Ia menegaskan tugas gubernur hanya menetapkan UMK, tidak bisa mengkoreksi UMK yang sesuai dengan aturan pemerintah pusat.
“Kalau kata bupatinya A, ya kita ketok palu A. Jadi lebih kayak tukang pos gubernur itu kalau dalam posisi omnibus law sekarang, hanya stempel saja,” tuturnya.
UU Cipta Kerja, katanya, masih berlaku walaupun sempat diproses di Mahkamah Konstitusi. Kecuali kalau tidak direvisi setelah dua tahun, UU tersebut dianggap batal.
Dalam kesempatan tersebut, ia mengatakan kepada para buruh bahwa UMK hanya berlaku bagi pekerja yang bekerja di bawah satu tahun. Sedangkan yang sudah bekerja lebih dari satu tahun upahnya ditentukan melalui perhitungan skala upah.

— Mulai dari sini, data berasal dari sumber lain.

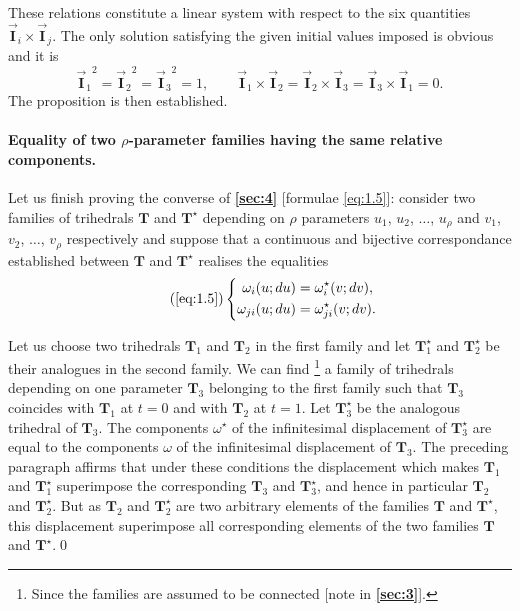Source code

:\documentclass[leqno,11pt]{book}
\numberwithin{equation}{chapter}
\theoremstyle{shape1}
\theoremstyle{shapesmall}
\newcommand{\fsref}[1]{{\rm\textsection\textbf{\ref{sec:#1}}}}
\newcommand{\rvec}[1]{\vec{\mathbf{#1}}}
\newcommand{\ivec}{\rvec{I}}
\begin{document}
These relations constitute a linear system with respect to the six quantities $\ivec_{i}\times\ivec_{j}$. The only solution satisfying the given initial values imposed is obvious and it is
\[
{\ivec_{1}}^{2}=
{\ivec_{2}}^{2}=
{\ivec_{3}}^{2}=1,\qquad
\ivec_{1}\times\ivec_{2}=
\ivec_{2}\times\ivec_{3}=
\ivec_{3}\times\ivec_{1}=0.
\]
The proposition is then established.

\paragraph{Equality of two $\rho$-parameter families having the same relative components.}
\label{sec:6}
Let us finish proving the converse of \fsref{4} [formulae \eqref{eq:1.5}]: consider two families of trihedrals $\mathbf{T}$ and $\mathbf{T}^{\star}$ depending on $\rho$ parameters $u_{1}$, $u_{2}$, $\dots$, $u_{\rho}$ and $v_{1}$, $v_{2}$, $\dots$, $v_{\rho}$ respectively and suppose that a continuous and bijective correspondance established between $\mathbf{T}$ and $\mathbf{T}^{\star}$ realises the equalities
\begin{equation}
  \label{eq:1.5a}\tag{\ref{eq:1.5}}
  \left\{
    \begin{aligned}
      \omega_{i}(u;du)&=\omega^{\star}_{i}(v;dv),\\
      \omega_{ji}(u;du)&=\omega^{\star}_{ji}(v;dv).
    \end{aligned}
  \right.
\end{equation}

Let us choose two trihedrals $\mathbf{T}_{1}$ and $\mathbf{T}_{2}$ in the first family and let $\mathbf{T}_{1}^{\star}$ and $\mathbf{T}_{2}^{\star}$ be their analogues in the second family. We can find \footnote{Since the families are assumed to be connected [note in \fsref{3}].} a family of trihedrals depending on one parameter $\mathbf{T}_{3}$ belonging to the first family such that $\mathbf{T}_{3}$ coincides with $\mathbf{T}_{1}$ at $t=0$ and with $\mathbf{T}_{2}$ at $t=1$. Let $\mathbf{T}_{3}^{\star}$ be the analogous trihedral of $\mathbf{T}_{3}$. The components $\omega^{\star}$ of the infinitesimal displacement of $\mathbf{T}_{3}^{\star}$ are equal to the components $\omega$ of the infinitesimal displacement of $\mathbf{T}_{3}$. The preceding paragraph affirms that under these conditions the displacement which makes $\mathbf{T}_{1}$ and $\mathbf{T}_{1}^{\star}$ superimpose the corresponding $\mathbf{T}_{3}$ and $\mathbf{T}_{3}^{\star}$, and hence in particular $\mathbf{T}_{2}$ and $\mathbf{T}_{2}^{\star}$. But as $\mathbf{T}_{2}$ and $\mathbf{T}_{2}^{\star}$ are two arbitrary elements of the families $\mathbf{T}$ and $\mathbf{T}^{\star}$, this displacement superimpose all corresponding elements of the two families $\mathbf{T}$ and $\mathbf{T}^{\star}$.\qed
\end{document}
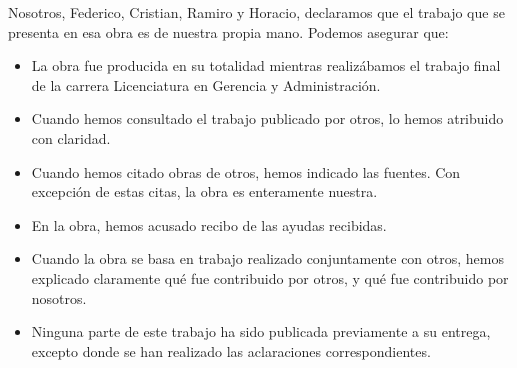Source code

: \label{ch:declaracion-de-autoria}


Nosotros, Federico, Cristian, Ramiro y Horacio, declaramos que el trabajo que se presenta en esa obra es de nuestra propia mano. Podemos asegurar que:
\begin{itemize}
    \item La obra fue producida en su totalidad mientras realizábamos el trabajo final de la carrera Licenciatura en Gerencia y Administración.
    \item Cuando hemos consultado el trabajo publicado por otros, lo hemos atribuido con claridad.
    \item Cuando hemos citado obras de otros, hemos indicado las fuentes. Con excepción de estas citas, la obra es enteramente nuestra.
    \item En la obra, hemos acusado recibo de las ayudas recibidas.
    \item Cuando la obra se basa en trabajo realizado conjuntamente con otros, hemos explicado claramente qué fue contribuido por otros, y qué fue contribuido por nosotros.
    \item Ninguna parte de este trabajo ha sido publicada previamente a su entrega, excepto donde se han realizado las aclaraciones correspondientes.
\end{itemize}

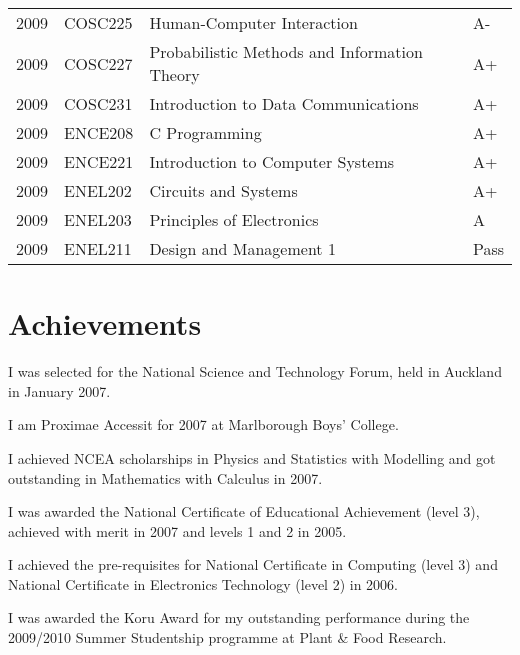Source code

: \documentclass[10pt]{article}
\newenvironment{packed_items}{
    \begin{itemize}
    \setlength{\itemsep}{1pt}
    \setlength{\parskip}{0pt}
    \setlength{\parsep}{0pt}
}{\end{itemize}}
\begin{document}
{\begin{tabularx}{\textwidth}{llXl}
                2009 & COSC225 & Human-Computer Interaction                         & A-   \\
                2009 & COSC227 & Probabilistic Methods and Information Theory       & A+   \\
                2009 & COSC231 & Introduction to Data Communications                & A+   \\
                2009 & ENCE208 & C Programming                                      & A+   \\
                2009 & ENCE221 & Introduction to Computer Systems                   & A+   \\
                2009 & ENEL202 & Circuits and Systems                               & A+   \\
                2009 & ENEL203 & Principles of Electronics                          & A    \\
                2009 & ENEL211 & Design and Management 1                            & Pass \\
                \hline
            \end{tabularx}
            }

   \section*{Achievements}
        \begin{packed_items}
            \item{I was selected for the National Science and Technology Forum, held in Auckland in January 2007.}
            \item{I am Proximae Accessit for 2007 at Marlborough Boys’ College.}
            \item{I achieved NCEA scholarships in Physics and Statistics with Modelling and got outstanding in Mathematics with Calculus in 2007.}
            \item{I was awarded the National Certificate of Educational Achievement (level 3), achieved with merit in 2007 and levels 1 and 2 in 2005.}
            \item{I achieved the pre-requisites for National Certificate in Computing (level 3) and National Certificate in Electronics Technology (level 2) in 2006.}
            \item{I was awarded the Koru Award for my outstanding performance during the 2009/2010 Summer Studentship programme at Plant \& Food Research.}
        \end{packed_items}
\end{document}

Ia mengatakan dalam hal skala upah inilah kesempatan Pemprov Jabar mengatur upah pekerja karena belum diatur pemerintah pusat seperti UMK dalam UU Cipta Kerja. Apalagi jumlah pekerja yang sudah bekerja di atas satu tahun jumlahnya jauh lebih banyak daripada yang baru bekerja di bawah setahun.
“Sehingga saya menawarkan mendingan kita obrolin 90 persen buruh itu fokusnya di cara menghitung upah setelah satu tahun itu kan. Sehingga mayoritasnya akan mendapatkan keadilan yang lebih baik ketimbang sekarang memaksa kita yang kita tidak punya kewenangan,” katanya.
Ia mengatakan sudah mendapat penyataan dari Apindo (Asosiasi Pengusaha Indonesia) yang menyatakan akan mengusahakan penentuan skala upah kepada pekerja yang sudah bekerja di atas satu tahun. Kang Emil akan mendesak dan menagih komitmen Apindo tersebut dalam merealisasikannya.
Ketua DPD Serikat Pekerja Nasional Jabar Dadan Sudiana mengatakan menyambut baik usulan gubernur untuk menentukan skala upah di perusahaan-perusahaan di Jabar. Di sisi lain, ia tetap meminta Gubernur merevisi UMK se-Jabar yang sudah ditentukan bulan lalu.
“Ada tawaran tadi dari Pak Gubernur tentang akan merumuskan skala upah. Kenapa baru sekarang ya mau dibikinnya. Kami menyambut baik, tapi tetap intinya bahwa setiap UMK ini harus direvisi seperti halnya dilakukan oleh Jawa Timur dan DKI,” katanya.
Ia mengatakan tetap mendesak gubernur untuk merevisi UMK karena masih banyak perusahaan yang menjadikan UMK menjadi dasar pengupahan. Ia mendesak supaya UMK yang tidak naik pada 2022 untuk segera dinaikkan supaya tidak ada kecemburuan sosial.